**Source records:**
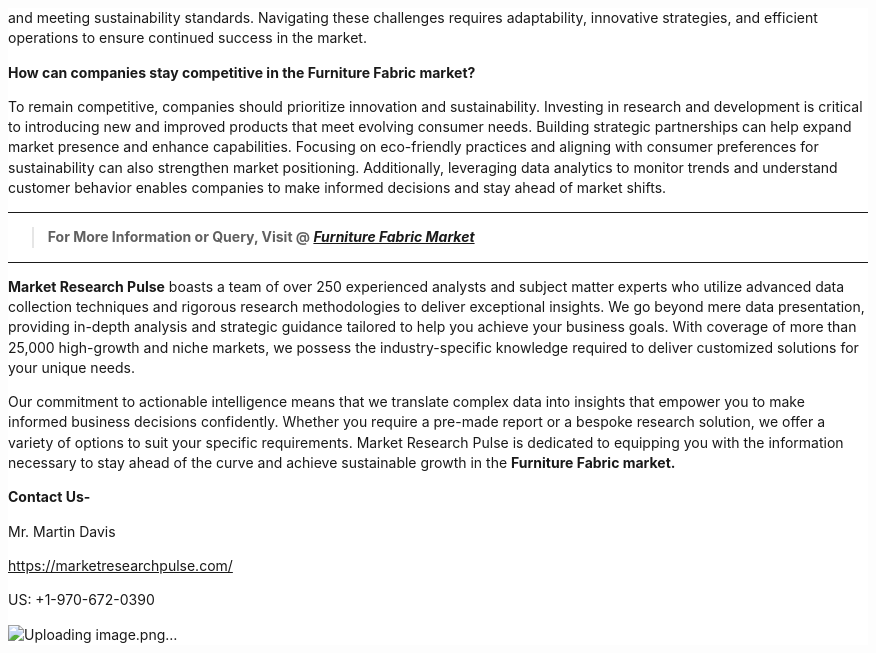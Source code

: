 and meeting sustainability standards. Navigating these challenges requires adaptability, innovative strategies, and efficient operations to ensure continued success in the market.</p><p><strong>How can companies stay competitive in the Furniture Fabric market?</strong></p><p>To remain competitive, companies should prioritize innovation and sustainability. Investing in research and development is critical to introducing new and improved products that meet evolving consumer needs. Building strategic partnerships can help expand market presence and enhance capabilities. Focusing on eco-friendly practices and aligning with consumer preferences for sustainability can also strengthen market positioning. Additionally, leveraging data analytics to monitor trends and understand customer behavior enables companies to make informed decisions and stay ahead of market shifts.</p><hr /><blockquote><p><strong>For More Information or Query, Visit @&nbsp;<em><a href="https://marketresearchpulse.com/report/58479/furniture-fabric-market?utm_source=Linkedin&utm_medium=029">Furniture Fabric Market</a></em></strong></p></blockquote><hr /><p><strong>Market Research Pulse</strong> boasts a team of over 250 experienced analysts and subject matter experts who utilize advanced data collection techniques and rigorous research methodologies to deliver exceptional insights. We go beyond mere data presentation, providing in-depth analysis and strategic guidance tailored to help you achieve your business goals. With coverage of more than 25,000 high-growth and niche markets, we possess the industry-specific knowledge required to deliver customized solutions for your unique needs.</p><p>Our commitment to actionable intelligence means that we translate complex data into insights that empower you to make informed business decisions confidently. Whether you require a pre-made report or a bespoke research solution, we offer a variety of options to suit your specific requirements. Market Research Pulse is dedicated to equipping you with the information necessary to stay ahead of the curve and achieve sustainable growth in the <strong>Furniture Fabric market.</strong></p><p><strong>Contact Us-</strong></p><p>Mr. Martin Davis</p><p>https://marketresearchpulse.com/</p><p>US: +1-970-672-0390</p>
![Uploading image.png…]()
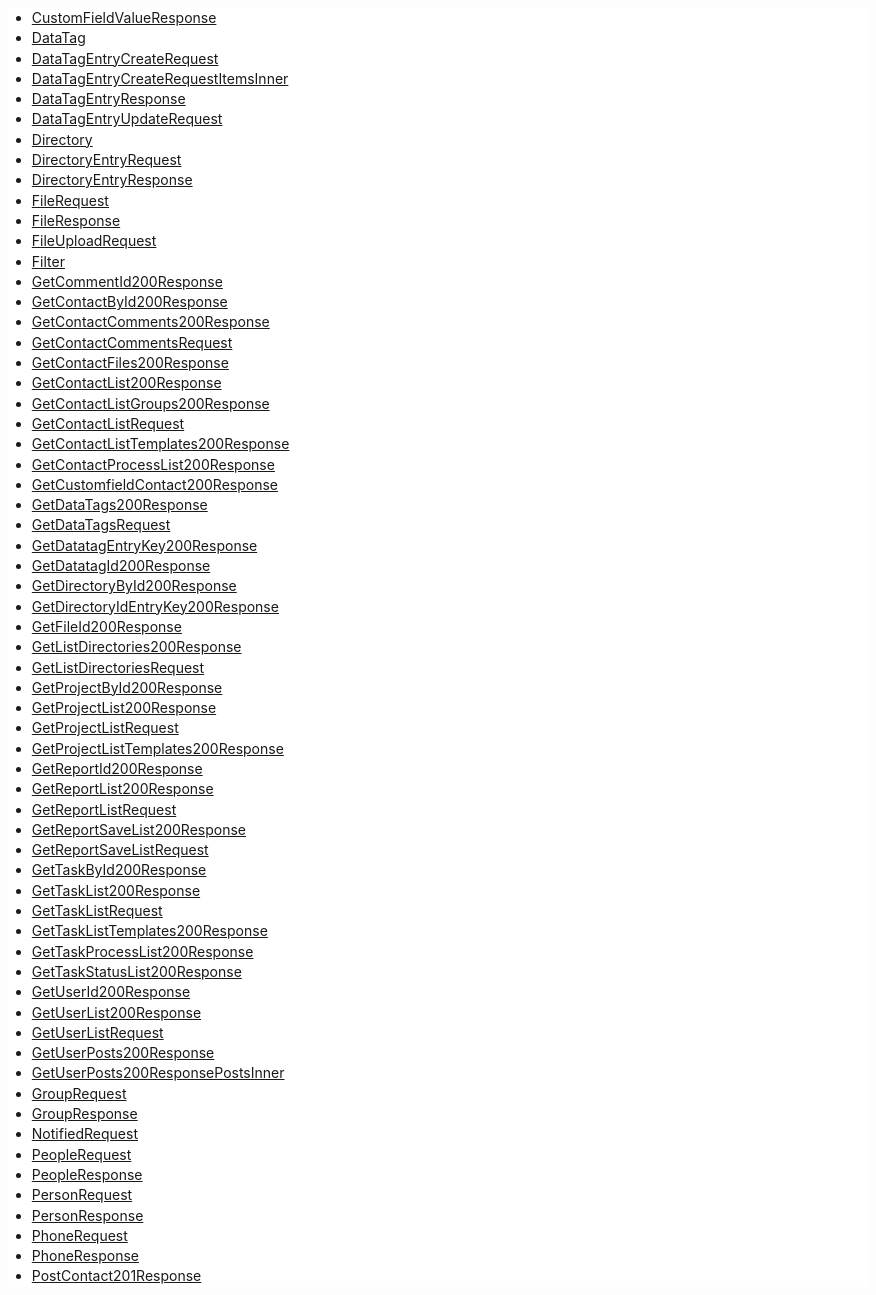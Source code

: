 - [CustomFieldValueResponse](docs/Model/CustomFieldValueResponse.md)
- [DataTag](docs/Model/DataTag.md)
- [DataTagEntryCreateRequest](docs/Model/DataTagEntryCreateRequest.md)
- [DataTagEntryCreateRequestItemsInner](docs/Model/DataTagEntryCreateRequestItemsInner.md)
- [DataTagEntryResponse](docs/Model/DataTagEntryResponse.md)
- [DataTagEntryUpdateRequest](docs/Model/DataTagEntryUpdateRequest.md)
- [Directory](docs/Model/Directory.md)
- [DirectoryEntryRequest](docs/Model/DirectoryEntryRequest.md)
- [DirectoryEntryResponse](docs/Model/DirectoryEntryResponse.md)
- [FileRequest](docs/Model/FileRequest.md)
- [FileResponse](docs/Model/FileResponse.md)
- [FileUploadRequest](docs/Model/FileUploadRequest.md)
- [Filter](docs/Model/Filter.md)
- [GetCommentId200Response](docs/Model/GetCommentId200Response.md)
- [GetContactById200Response](docs/Model/GetContactById200Response.md)
- [GetContactComments200Response](docs/Model/GetContactComments200Response.md)
- [GetContactCommentsRequest](docs/Model/GetContactCommentsRequest.md)
- [GetContactFiles200Response](docs/Model/GetContactFiles200Response.md)
- [GetContactList200Response](docs/Model/GetContactList200Response.md)
- [GetContactListGroups200Response](docs/Model/GetContactListGroups200Response.md)
- [GetContactListRequest](docs/Model/GetContactListRequest.md)
- [GetContactListTemplates200Response](docs/Model/GetContactListTemplates200Response.md)
- [GetContactProcessList200Response](docs/Model/GetContactProcessList200Response.md)
- [GetCustomfieldContact200Response](docs/Model/GetCustomfieldContact200Response.md)
- [GetDataTags200Response](docs/Model/GetDataTags200Response.md)
- [GetDataTagsRequest](docs/Model/GetDataTagsRequest.md)
- [GetDatatagEntryKey200Response](docs/Model/GetDatatagEntryKey200Response.md)
- [GetDatatagId200Response](docs/Model/GetDatatagId200Response.md)
- [GetDirectoryById200Response](docs/Model/GetDirectoryById200Response.md)
- [GetDirectoryIdEntryKey200Response](docs/Model/GetDirectoryIdEntryKey200Response.md)
- [GetFileId200Response](docs/Model/GetFileId200Response.md)
- [GetListDirectories200Response](docs/Model/GetListDirectories200Response.md)
- [GetListDirectoriesRequest](docs/Model/GetListDirectoriesRequest.md)
- [GetProjectById200Response](docs/Model/GetProjectById200Response.md)
- [GetProjectList200Response](docs/Model/GetProjectList200Response.md)
- [GetProjectListRequest](docs/Model/GetProjectListRequest.md)
- [GetProjectListTemplates200Response](docs/Model/GetProjectListTemplates200Response.md)
- [GetReportId200Response](docs/Model/GetReportId200Response.md)
- [GetReportList200Response](docs/Model/GetReportList200Response.md)
- [GetReportListRequest](docs/Model/GetReportListRequest.md)
- [GetReportSaveList200Response](docs/Model/GetReportSaveList200Response.md)
- [GetReportSaveListRequest](docs/Model/GetReportSaveListRequest.md)
- [GetTaskById200Response](docs/Model/GetTaskById200Response.md)
- [GetTaskList200Response](docs/Model/GetTaskList200Response.md)
- [GetTaskListRequest](docs/Model/GetTaskListRequest.md)
- [GetTaskListTemplates200Response](docs/Model/GetTaskListTemplates200Response.md)
- [GetTaskProcessList200Response](docs/Model/GetTaskProcessList200Response.md)
- [GetTaskStatusList200Response](docs/Model/GetTaskStatusList200Response.md)
- [GetUserId200Response](docs/Model/GetUserId200Response.md)
- [GetUserList200Response](docs/Model/GetUserList200Response.md)
- [GetUserListRequest](docs/Model/GetUserListRequest.md)
- [GetUserPosts200Response](docs/Model/GetUserPosts200Response.md)
- [GetUserPosts200ResponsePostsInner](docs/Model/GetUserPosts200ResponsePostsInner.md)
- [GroupRequest](docs/Model/GroupRequest.md)
- [GroupResponse](docs/Model/GroupResponse.md)
- [NotifiedRequest](docs/Model/NotifiedRequest.md)
- [PeopleRequest](docs/Model/PeopleRequest.md)
- [PeopleResponse](docs/Model/PeopleResponse.md)
- [PersonRequest](docs/Model/PersonRequest.md)
- [PersonResponse](docs/Model/PersonResponse.md)
- [PhoneRequest](docs/Model/PhoneRequest.md)
- [PhoneResponse](docs/Model/PhoneResponse.md)
- [PostContact201Response](docs/Model/PostContact201Response.md)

**Exercise:** Reproduce the data above exactly, leaving each picture out.

**Result of the task:**
Source code

: and meeting sustainability standards. Navigating these challenges requires adaptability, innovative strategies, and efficient operations to ensure continued success in the market.</p><p><strong>How can companies stay competitive in the Furniture Fabric market?</strong></p><p>To remain competitive, companies should prioritize innovation and sustainability. Investing in research and development is critical to introducing new and improved products that meet evolving consumer needs. Building strategic partnerships can help expand market presence and enhance capabilities. Focusing on eco-friendly practices and aligning with consumer preferences for sustainability can also strengthen market positioning. Additionally, leveraging data analytics to monitor trends and understand customer behavior enables companies to make informed decisions and stay ahead of market shifts.</p><hr /><blockquote><p><strong>For More Information or Query, Visit @&nbsp;<em><a href="https://marketresearchpulse.com/report/58479/furniture-fabric-market?utm_source=Linkedin&utm_medium=029">Furniture Fabric Market</a></em></strong></p></blockquote><hr /><p><strong>Market Research Pulse</strong> boasts a team of over 250 experienced analysts and subject matter experts who utilize advanced data collection techniques and rigorous research methodologies to deliver exceptional insights. We go beyond mere data presentation, providing in-depth analysis and strategic guidance tailored to help you achieve your business goals. With coverage of more than 25,000 high-growth and niche markets, we possess the industry-specific knowledge required to deliver customized solutions for your unique needs.</p><p>Our commitment to actionable intelligence means that we translate complex data into insights that empower you to make informed business decisions confidently. Whether you require a pre-made report or a bespoke research solution, we offer a variety of options to suit your specific requirements. Market Research Pulse is dedicated to equipping you with the information necessary to stay ahead of the curve and achieve sustainable growth in the <strong>Furniture Fabric market.</strong></p><p><strong>Contact Us-</strong></p><p>Mr. Martin Davis</p><p>https://marketresearchpulse.com/</p><p>US: +1-970-672-0390</p>
![Uploading image.png…]()
Source code

: - [CustomFieldValueResponse](docs/Model/CustomFieldValueResponse.md)
- [DataTag](docs/Model/DataTag.md)
- [DataTagEntryCreateRequest](docs/Model/DataTagEntryCreateRequest.md)
- [DataTagEntryCreateRequestItemsInner](docs/Model/DataTagEntryCreateRequestItemsInner.md)
- [DataTagEntryResponse](docs/Model/DataTagEntryResponse.md)
- [DataTagEntryUpdateRequest](docs/Model/DataTagEntryUpdateRequest.md)
- [Directory](docs/Model/Directory.md)
- [DirectoryEntryRequest](docs/Model/DirectoryEntryRequest.md)
- [DirectoryEntryResponse](docs/Model/DirectoryEntryResponse.md)
- [FileRequest](docs/Model/FileRequest.md)
- [FileResponse](docs/Model/FileResponse.md)
- [FileUploadRequest](docs/Model/FileUploadRequest.md)
- [Filter](docs/Model/Filter.md)
- [GetCommentId200Response](docs/Model/GetCommentId200Response.md)
- [GetContactById200Response](docs/Model/GetContactById200Response.md)
- [GetContactComments200Response](docs/Model/GetContactComments200Response.md)
- [GetContactCommentsRequest](docs/Model/GetContactCommentsRequest.md)
- [GetContactFiles200Response](docs/Model/GetContactFiles200Response.md)
- [GetContactList200Response](docs/Model/GetContactList200Response.md)
- [GetContactListGroups200Response](docs/Model/GetContactListGroups200Response.md)
- [GetContactListRequest](docs/Model/GetContactListRequest.md)
- [GetContactListTemplates200Response](docs/Model/GetContactListTemplates200Response.md)
- [GetContactProcessList200Response](docs/Model/GetContactProcessList200Response.md)
- [GetCustomfieldContact200Response](docs/Model/GetCustomfieldContact200Response.md)
- [GetDataTags200Response](docs/Model/GetDataTags200Response.md)
- [GetDataTagsRequest](docs/Model/GetDataTagsRequest.md)
- [GetDatatagEntryKey200Response](docs/Model/GetDatatagEntryKey200Response.md)
- [GetDatatagId200Response](docs/Model/GetDatatagId200Response.md)
- [GetDirectoryById200Response](docs/Model/GetDirectoryById200Response.md)
- [GetDirectoryIdEntryKey200Response](docs/Model/GetDirectoryIdEntryKey200Response.md)
- [GetFileId200Response](docs/Model/GetFileId200Response.md)
- [GetListDirectories200Response](docs/Model/GetListDirectories200Response.md)
- [GetListDirectoriesRequest](docs/Model/GetListDirectoriesRequest.md)
- [GetProjectById200Response](docs/Model/GetProjectById200Response.md)
- [GetProjectList200Response](docs/Model/GetProjectList200Response.md)
- [GetProjectListRequest](docs/Model/GetProjectListRequest.md)
- [GetProjectListTemplates200Response](docs/Model/GetProjectListTemplates200Response.md)
- [GetReportId200Response](docs/Model/GetReportId200Response.md)
- [GetReportList200Response](docs/Model/GetReportList200Response.md)
- [GetReportListRequest](docs/Model/GetReportListRequest.md)
- [GetReportSaveList200Response](docs/Model/GetReportSaveList200Response.md)
- [GetReportSaveListRequest](docs/Model/GetReportSaveListRequest.md)
- [GetTaskById200Response](docs/Model/GetTaskById200Response.md)
- [GetTaskList200Response](docs/Model/GetTaskList200Response.md)
- [GetTaskListRequest](docs/Model/GetTaskListRequest.md)
- [GetTaskListTemplates200Response](docs/Model/GetTaskListTemplates200Response.md)
- [GetTaskProcessList200Response](docs/Model/GetTaskProcessList200Response.md)
- [GetTaskStatusList200Response](docs/Model/GetTaskStatusList200Response.md)
- [GetUserId200Response](docs/Model/GetUserId200Response.md)
- [GetUserList200Response](docs/Model/GetUserList200Response.md)
- [GetUserListRequest](docs/Model/GetUserListRequest.md)
- [GetUserPosts200Response](docs/Model/GetUserPosts200Response.md)
- [GetUserPosts200ResponsePostsInner](docs/Model/GetUserPosts200ResponsePostsInner.md)
- [GroupRequest](docs/Model/GroupRequest.md)
- [GroupResponse](docs/Model/GroupResponse.md)
- [NotifiedRequest](docs/Model/NotifiedRequest.md)
- [PeopleRequest](docs/Model/PeopleRequest.md)
- [PeopleResponse](docs/Model/PeopleResponse.md)
- [PersonRequest](docs/Model/PersonRequest.md)
- [PersonResponse](docs/Model/PersonResponse.md)
- [PhoneRequest](docs/Model/PhoneRequest.md)
- [PhoneResponse](docs/Model/PhoneResponse.md)
- [PostContact201Response](docs/Model/PostContact201Response.md)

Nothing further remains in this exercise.